Two local girls from the simple town of Baxter are missing. Kidnapping is highly suspected, especially since one of the girls is the daughter of a well-to-do businessman in town whose outsourcing of his company to Costa Rica five years before cost many townspeople their jobs. The authorities suspect that someone laid off in the outsourcing is responsible for the crime at large, someone among their very lives. This causes the girls' families to pray like they never had before that they are alive. It also raises a question for newspaper reporter Ellen Jones-can bitterness drive someone to do something so desperate? But this question must be put on hold, for the killer has made it known that time is running out for the girls' very lives.
Once again, Kathy Herman has written a plot that stinks in the first half and shines in the second half. She has many original ideas, but she muddles them up with bad characters and cheesy dialogue. But still, she puts another one on the Elite List.
At first, the characters suffer from lack of personality or imperfection. The parents of the girls are highly typical and benevolent characters, and the villain is typical and cheesy. The biggest problem is Kathy Herman's definition of a "Christian" character. It dates back to the 90s idea of Christian fiction characters-benevolent people who do nothing but pray and care for others, never making a mistake or having a thought that isn't religious. I thought this notion was dropped at the turn of the century, but apparently Kathy hasn't been keeping her writing self-help books in date. This notion also applies to the villain-a cheesy mongrel who spouts typical lines about meddling. Yet in this instance, Kathy's inconsistency helps her in that the characters do not remain this way during the entire book. In the second half of the book, the characters actually become believable. This is where the book begins its redemption.
At first, the plot is sketchy, undetailed, and too fast-paced. Time goes by too fast and events occur rapidly. Yet again, in the second half of the book, the plot slows down and gains enough substance to be five stars, yet at this point it didn't matter. Kathy becomes more descriptive and starts doing odd things.
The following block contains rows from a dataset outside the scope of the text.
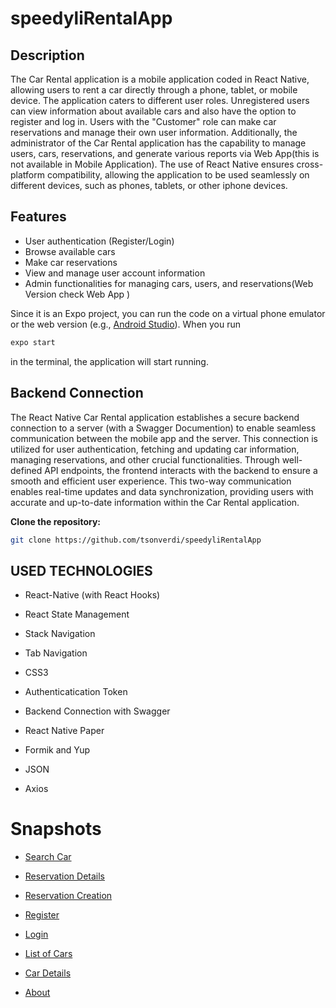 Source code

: # speedyliRentalApp

## Description

The Car Rental application is a mobile application coded in React Native, allowing users to rent a car directly through a phone, tablet, or mobile device. 
The application caters to different user roles. Unregistered users can view information about available cars and also have the option to register and log in. 
Users with the "Customer" role can make car reservations and manage their own user information. 
Additionally, the administrator of the Car Rental application has the capability to manage users, cars, reservations, and generate various reports via Web App(this is not available in Mobile Application). 
The use of React Native ensures cross-platform compatibility, allowing the application to be used seamlessly on different devices, such as phones, tablets, or other iphone devices.

## Features

- User authentication (Register/Login)
- Browse available cars
- Make car reservations
- View and manage user account information
- Admin functionalities for managing cars, users, and reservations(Web Version check Web App )


Since it is an Expo project, you can run the code on a virtual phone emulator or the web version (e.g., [Android Studio](https://developer.android.com/studio)). When you run
```bash
expo start
```
in the terminal, the application will start running.

## Backend Connection

The React Native Car Rental application establishes a secure backend connection to a server (with a Swagger Documention) to enable seamless communication between the mobile app and the server. 
This connection is utilized for user authentication, fetching and updating car information, managing reservations, and other crucial functionalities. 
Through well-defined API endpoints, the frontend interacts with the backend to ensure a smooth and efficient user experience. 
This two-way communication enables real-time updates and data synchronization, providing users with accurate and up-to-date information within the Car Rental application.
 
 **Clone the repository:**

   ```bash
   git clone https://github.com/tsonverdi/speedyliRentalApp
   ```


## USED TECHNOLOGIES

- React-Native (with React Hooks)

-  React State Management

- Stack Navigation

- Tab Navigation

- CSS3

- Authenticatication Token

- Backend Connection with Swagger

- React Native Paper

- Formik and Yup

- JSON

- Axios

# Snapshots

- [Search Car](https://github.com/tsonverdi/speedyliRentalApp/assets/92997075/1a392863-a855-4fed-9d6f-f73adec2d5f3)

- [Reservation Details](https://github.com/tsonverdi/speedyliRentalApp/assets/92997075/ff8a32a7-9fe2-4685-aec2-2cf9104000bc)

- [Reservation Creation](https://github.com/tsonverdi/speedyliRentalApp/assets/92997075/8192fc86-db64-47b2-9a3e-50b1e5b3c0c7)

- [Register](https://github.com/tsonverdi/speedyliRentalApp/assets/92997075/934fcbcc-6f23-445b-9fce-1a925922e7e1)

- [Login](https://github.com/tsonverdi/speedyliRentalApp/assets/92997075/663163a8-f5ec-4f20-b0b7-f37af3a3a5bb)

- [List of Cars](https://github.com/tsonverdi/speedyliRentalApp/assets/92997075/35c4ed1c-76c4-43ad-aeae-90c176e5f12f)

- [Car Details](https://github.com/tsonverdi/speedyliRentalApp/assets/92997075/b7f24c45-7235-4f2f-b6e3-cffbe5a0e706)

- [About](https://github.com/tsonverdi/speedyliRentalApp/assets/92997075/3325bfd0-355e-4624-8d14-83db19d7afdb)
Two key character deaths in quick succession turn the tide and put this book on the Elite List. The plot needed these deaths in order to make it realistic and believable. Besides this the villian becomes more believeable and nothing about the conclusion is perfect.
I continue to fail to understand Kathy Herman's haphazard writing style, yet as long as it keeps putting books on the Elite List, I really have nothing to complain about.